- **Work instruction**: Starting with the line that contains "Although this story", set down each line through the end of the entries below, exactly and with nothing added.
START Task inputs
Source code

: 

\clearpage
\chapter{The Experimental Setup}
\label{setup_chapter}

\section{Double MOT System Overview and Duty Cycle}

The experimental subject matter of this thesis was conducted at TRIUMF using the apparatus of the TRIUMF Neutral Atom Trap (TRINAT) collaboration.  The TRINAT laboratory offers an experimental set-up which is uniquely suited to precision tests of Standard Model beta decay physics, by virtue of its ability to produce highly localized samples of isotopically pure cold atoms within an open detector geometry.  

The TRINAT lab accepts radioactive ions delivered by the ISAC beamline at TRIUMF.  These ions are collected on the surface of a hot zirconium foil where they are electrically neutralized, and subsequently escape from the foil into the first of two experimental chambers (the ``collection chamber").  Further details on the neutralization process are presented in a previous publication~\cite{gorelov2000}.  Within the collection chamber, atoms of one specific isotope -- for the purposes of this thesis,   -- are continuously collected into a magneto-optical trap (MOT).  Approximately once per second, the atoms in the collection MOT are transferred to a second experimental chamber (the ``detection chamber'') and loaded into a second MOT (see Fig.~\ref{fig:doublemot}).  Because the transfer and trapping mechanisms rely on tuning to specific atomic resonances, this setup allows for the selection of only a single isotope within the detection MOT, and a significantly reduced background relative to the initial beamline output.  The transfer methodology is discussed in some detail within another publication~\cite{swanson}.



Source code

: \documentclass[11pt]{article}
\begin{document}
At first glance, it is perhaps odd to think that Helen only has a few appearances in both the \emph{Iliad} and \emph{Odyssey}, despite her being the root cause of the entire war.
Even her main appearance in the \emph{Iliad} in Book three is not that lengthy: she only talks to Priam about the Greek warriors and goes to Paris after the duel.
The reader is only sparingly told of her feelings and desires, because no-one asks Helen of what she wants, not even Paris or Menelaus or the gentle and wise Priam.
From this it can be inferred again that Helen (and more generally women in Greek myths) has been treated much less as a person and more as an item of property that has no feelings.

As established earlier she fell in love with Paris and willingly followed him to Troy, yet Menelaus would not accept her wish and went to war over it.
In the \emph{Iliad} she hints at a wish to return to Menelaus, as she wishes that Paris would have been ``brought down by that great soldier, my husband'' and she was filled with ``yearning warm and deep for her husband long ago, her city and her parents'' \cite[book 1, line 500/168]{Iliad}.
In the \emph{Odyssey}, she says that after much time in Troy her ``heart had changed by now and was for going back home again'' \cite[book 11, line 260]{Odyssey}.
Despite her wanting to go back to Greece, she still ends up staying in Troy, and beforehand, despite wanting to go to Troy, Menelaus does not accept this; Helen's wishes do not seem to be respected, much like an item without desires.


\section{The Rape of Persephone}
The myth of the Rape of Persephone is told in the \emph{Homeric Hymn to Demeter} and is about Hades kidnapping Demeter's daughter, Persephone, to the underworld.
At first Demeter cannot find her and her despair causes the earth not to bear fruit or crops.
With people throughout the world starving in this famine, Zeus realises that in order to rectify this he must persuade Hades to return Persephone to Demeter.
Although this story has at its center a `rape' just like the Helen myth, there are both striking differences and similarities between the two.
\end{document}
END Task inputs
- **Written answer**:
Although this story has at its center a `rape' just like the Helen myth, there are both striking differences and similarities between the two.
\end{document}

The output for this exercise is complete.